Lead researchers

Mariadas Roshan

Sheila Sutjipto

Project based at

Lead Partner Organisation

Dynamic Motion and Vision-Based Study of Steel Coil Raking – Pilot Project

Start: July 2024

Expected end date: October 2025 (12-month duration + 2 months of site testing and data collection)

Background

Steel coils are a critical product in the manufacturing sector, but the way they are stacked can create significant operational challenges. At present, misalignments and uneven layering can lead to material waste, production stoppages, and the need for manual intervention. These issues not only reduce efficiency but also pose safety risks for workers. 

Project Aims

The InfraBuild Steel Coil Project aims to develop new technologies that improve the reliability and safety of coil stacking. By combining computer vision, artificial intelligence, and collaborative robotics, the project seeks to: 

• • Reduce material waste and production downtime, 
  • Minimise the need for manual corrections, 
  • Enhance workplace safety, and 
  • Build the foundation for future automation in heavy manufacturing. 

Project Stages

The whole project is designed as a staged approach: 

1. 1. Vision System Development – design and test a camera-based system to detect coil start/end points and track layering patterns. 
   2. Quality Assessment – build models that automatically distinguish between properly and improperly stacked coils. 
   3. Collaborative Robotics – explore and propose robotic solutions to correct stacking issues autonomously. 

Stage 1 progress

The current phase of the project is Stage 1: Vision System Development. The team is working on a proof-of-concept system that uses industrial cameras and computer vision algorithms to monitor coil positioning and layering.

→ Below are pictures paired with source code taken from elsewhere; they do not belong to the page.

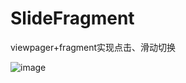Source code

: # SlideFragment
viewpager+fragment实现点击、滑动切换

![image](https://github.com/fengmaolian/SlideFragmentDemo/blob/master/SlideFragmentDemo/screenshots/a.gif)

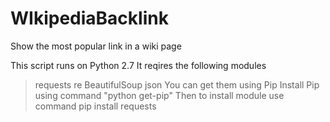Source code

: # WIkipediaBacklink
Show the most popular link in a wiki page


This script runs on Python 2.7
It reqires the following modules
>requests
>re
>BeautifulSoup
>json
You can get them using Pip
>Install Pip using command "python get-pip"
Then to install module use command
>pip install requests
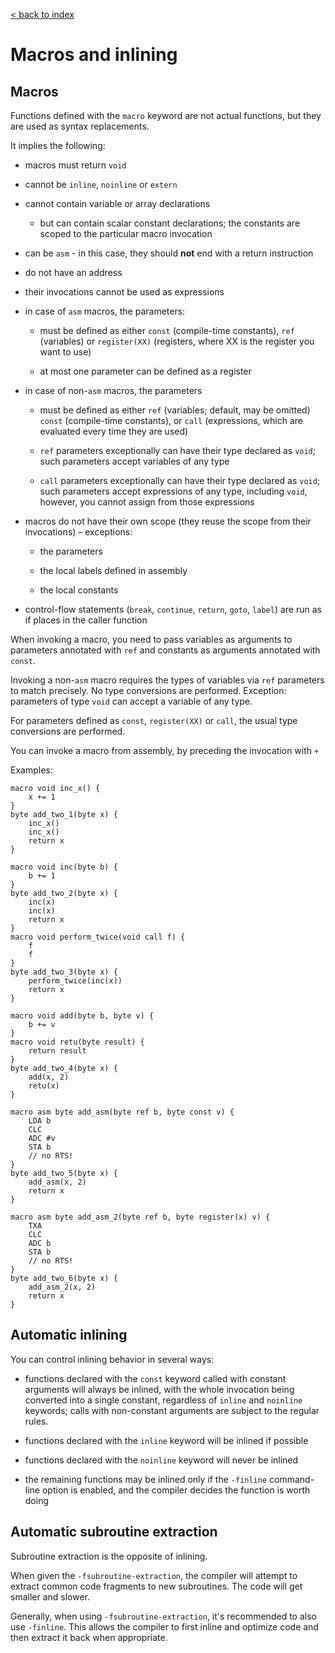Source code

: [< back to index](../doc_index.md)

# Macros and inlining

## Macros

Functions defined with the `macro` keyword are not actual functions, but they are used as syntax replacements.

It implies the following:

* macros must return `void`

* cannot be `inline`, `noinline` or `extern`

* cannot contain variable or array declarations

  * but can contain scalar constant declarations; the constants are scoped to the particular macro invocation

* can be `asm` - in this case, they should **not** end with a return instruction

* do not have an address

* their invocations cannot be used as expressions

* in case of `asm` macros, the parameters:

    * must be defined as either `const` (compile-time constants), `ref` (variables) or `register(XX)` (registers, where XX is the register you want to use)
    
    * at most one parameter can be defined as a register

* in case of non-`asm` macros, the parameters

    * must be defined as either `ref` (variables; default, may be omitted) `const` (compile-time constants), or `call` (expressions, which are evaluated every time they are used)
    
    * `ref` parameters exceptionally can have their type declared as `void`; such parameters accept variables of any type
    
    * `call` parameters exceptionally can have their type declared as `void`;
    such parameters accept expressions of any type, including `void`, however, you cannot assign from those expressions

* macros do not have their own scope (they reuse the scope from their invocations) – exceptions: 
 
  * the parameters

  * the local labels defined in assembly

  * the local constants

* control-flow statements (`break`, `continue`, `return`, `goto`, `label`) are run as if places in the caller function

When invoking a macro, you need to pass variables as arguments to parameters annotated with `ref` and constants as arguments annotated with `const`.

Invoking a non-`asm` macro requires the types of variables via `ref` parameters to match precisely.
No type conversions are performed.
Exception: parameters of type `void` can accept a variable of any type.

For parameters defined as `const`, `register(XX)` or `call`, the usual type conversions are performed.

You can invoke a macro from assembly, by preceding the invocation with `+`

Examples:

    macro void inc_x() {
        x += 1
    }
    byte add_two_1(byte x) {
        inc_x()
        inc_x()
        return x
    }
    
    macro void inc(byte b) {
        b += 1
    }
    byte add_two_2(byte x) {
        inc(x)
        inc(x)
        return x
    }
    macro void perform_twice(void call f) {
        f
        f
    }
    byte add_two_3(byte x) {
        perform_twice(inc(x))
        return x
    }
    
    macro void add(byte b, byte v) {
        b += v
    }
    macro void retu(byte result) {
        return result
    }
    byte add_two_4(byte x) {
        add(x, 2)
        retu(x)
    }
    
    macro asm byte add_asm(byte ref b, byte const v) {
        LDA b
        CLC
        ADC #v
        STA b
        // no RTS!
    }
    byte add_two_5(byte x) {
        add_asm(x, 2)
        return x
    }
    
    macro asm byte add_asm_2(byte ref b, byte register(x) v) {
        TXA
        CLC
        ADC b
        STA b
        // no RTS!
    }
    byte add_two_6(byte x) {
        add_asm_2(x, 2)
        return x
    }
    

## Automatic inlining

You can control inlining behavior in several ways:

* functions declared with the `const` keyword called with constant arguments will always be inlined,
with the whole invocation being converted into a single constant, regardless of `inline` and `noinline` keywords;
calls with non-constant arguments are subject to the regular rules.

* functions declared with the `inline` keyword will be inlined if possible

* functions declared with the `noinline` keyword will never be inlined

* the remaining functions may be inlined only if the `-finline` command-line option is enabled,
and the compiler decides the function is worth doing

## Automatic subroutine extraction

Subroutine extraction is the opposite of inlining.

When given the `-fsubroutine-extraction`, the compiler will attempt to extract common code fragments to new subroutines.
The code will get smaller and slower.

Generally, when using `-fsubroutine-extraction`, it's recommended to also use `-finline`.
This allows the compiler to first inline and optimize code and then extract it back when appropriate.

This stage will provide the foundation for later phases, where automated quality checks and robotic assistance will be developed. 

Outcomes

Upon completing this research, we expect to develop:

• Proof-of-concept vision system that demonstrates how computer vision can detect coil start/end points and track layering patterns in real time. 
• Foundation for automation by generating the data and insights needed to develop future classification models (Stage 2) and robotic correction systems (Stage 3). 
• Research contributions including new methods in industrial computer vision and opportunities for academic publications and student training. 

Supervisory Team

• Dr Sheila Sutjipto – Postdoctoral Researcher & Project Co-lead, University of Technology Sydney 

• Dr Mariadas Capsran Roshan – Postdoctoral Researcher & Project Co-lead, Swinburne University of Technology 

• Professor Mats Isaksson – Program Co-Lead, Swinburne University of Technology 

• Dr Michelle Dunn – Program Co-Lead, Swinburne University of Technology 

• Professor John McCormick – Chief Investigator, Swinburne University of Technology 

• Professor Chris McCarthy – Chief Investigator, Swinburne University of Technology 

• Professor Teresa Vidal-Calleja – Program Lead, University of Technology Sydney 

• Associate Professor Gavin Paul – Chief Investigator, University of Technology Sydney 

• Dr Victor Hernandez Moreno – Chief Investigator, University of Technology Sydney 

• Professor Jonothan Roberts – Chief Investigator, Queensland University of Technology 

Research Outputs

Publications

We are currently preparing a conference paper that presents the algorithms developed in this project. The paper will also benchmark our approach against existing methods reported in the literature, with the goal of highlighting improvements in coil feature detection and monitoring.